Why Mijas Golf Club works so well in real life
Mijas Golf Club sits in the valley north of Fuengirola, a short drive from the beach and around 20 minutes from Málaga airport. That location is the key to understanding it. This is not a sealed-off luxury resort; it is an established 36-hole club in the Mijas/Fuengirola area where visitors, local players and winter regulars all mix naturally.

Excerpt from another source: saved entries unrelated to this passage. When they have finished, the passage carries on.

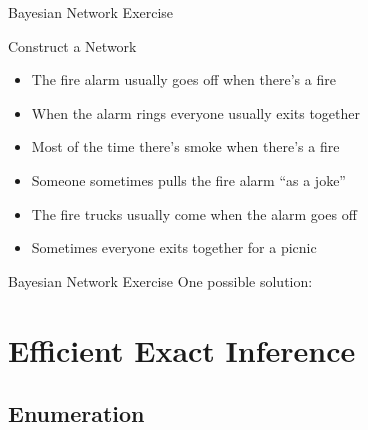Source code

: \documentclass[14pt]{beamer}
\begin{document}
\begin{frame}{Bayesian Network Exercise}
	\begin{block}{Construct a Network}
		\begin{itemize}
			\item The fire alarm usually goes off when there's a fire
			\item When the alarm rings everyone usually exits together
			\item Most of the time there's smoke when there's a fire
			\item Someone sometimes pulls the fire alarm ``as a joke''
			\item The fire trucks usually come when the alarm goes off
			\item Sometimes everyone exits together for a picnic
		\end{itemize}
	\end{block}
\end{frame}

\begin{frame}[label=network-exercise-solution]{Bayesian Network Exercise}
One possible solution:
\begin{center}
\end{center}
\end{frame}

\section{Efficient Exact Inference}

\subsection{Enumeration}
\end{document}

Mijas still feels refreshingly practical.
The appeal is straightforward: two courses, Los Lagos and Los Olivos, both rooted in Robert Trent Jones Sr.'s design work. That gives you more day-to-day variety than a single-course club without pushing you into the premium stay-and-play pricing logic of a resort. If you want repeat golf, easy access and sensible value, Mijas Golf makes immediate sense.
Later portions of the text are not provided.